Dataset records
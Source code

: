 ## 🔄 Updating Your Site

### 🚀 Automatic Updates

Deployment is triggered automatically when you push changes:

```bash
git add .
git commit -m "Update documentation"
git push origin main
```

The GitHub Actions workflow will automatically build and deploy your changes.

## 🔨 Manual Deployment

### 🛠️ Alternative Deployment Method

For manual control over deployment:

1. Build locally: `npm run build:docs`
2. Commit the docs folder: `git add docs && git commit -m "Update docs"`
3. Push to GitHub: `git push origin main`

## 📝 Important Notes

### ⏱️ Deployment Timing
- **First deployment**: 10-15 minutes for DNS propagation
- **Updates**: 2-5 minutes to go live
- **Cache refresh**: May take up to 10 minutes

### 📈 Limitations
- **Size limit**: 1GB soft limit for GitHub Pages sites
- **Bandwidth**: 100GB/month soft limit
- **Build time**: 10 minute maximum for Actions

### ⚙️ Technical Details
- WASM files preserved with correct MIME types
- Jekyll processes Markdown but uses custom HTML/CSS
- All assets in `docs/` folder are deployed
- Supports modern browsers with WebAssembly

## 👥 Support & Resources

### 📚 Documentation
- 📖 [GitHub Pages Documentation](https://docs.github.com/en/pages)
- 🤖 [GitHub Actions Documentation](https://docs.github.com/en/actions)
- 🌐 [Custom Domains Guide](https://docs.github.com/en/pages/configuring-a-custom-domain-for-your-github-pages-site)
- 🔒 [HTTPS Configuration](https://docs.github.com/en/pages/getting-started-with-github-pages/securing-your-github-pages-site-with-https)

Assignment
From the records above, print only the lines between the one holding "## 📝 Important Notes" and the one holding "- 🌐 [Custom", inclusive, exactly as they stand.

Answer box
## 📝 Important Notes

### ⏱️ Deployment Timing
- **First deployment**: 10-15 minutes for DNS propagation
- **Updates**: 2-5 minutes to go live
- **Cache refresh**: May take up to 10 minutes

### 📈 Limitations
- **Size limit**: 1GB soft limit for GitHub Pages sites
- **Bandwidth**: 100GB/month soft limit
- **Build time**: 10 minute maximum for Actions

### ⚙️ Technical Details
- WASM files preserved with correct MIME types
- Jekyll processes Markdown but uses custom HTML/CSS
- All assets in `docs/` folder are deployed
- Supports modern browsers with WebAssembly

## 👥 Support & Resources

### 📚 Documentation
- 📖 [GitHub Pages Documentation](https://docs.github.com/en/pages)
- 🤖 [GitHub Actions Documentation](https://docs.github.com/en/actions)
- 🌐 [Custom Domains Guide](https://docs.github.com/en/pages/configuring-a-custom-domain-for-your-github-pages-site)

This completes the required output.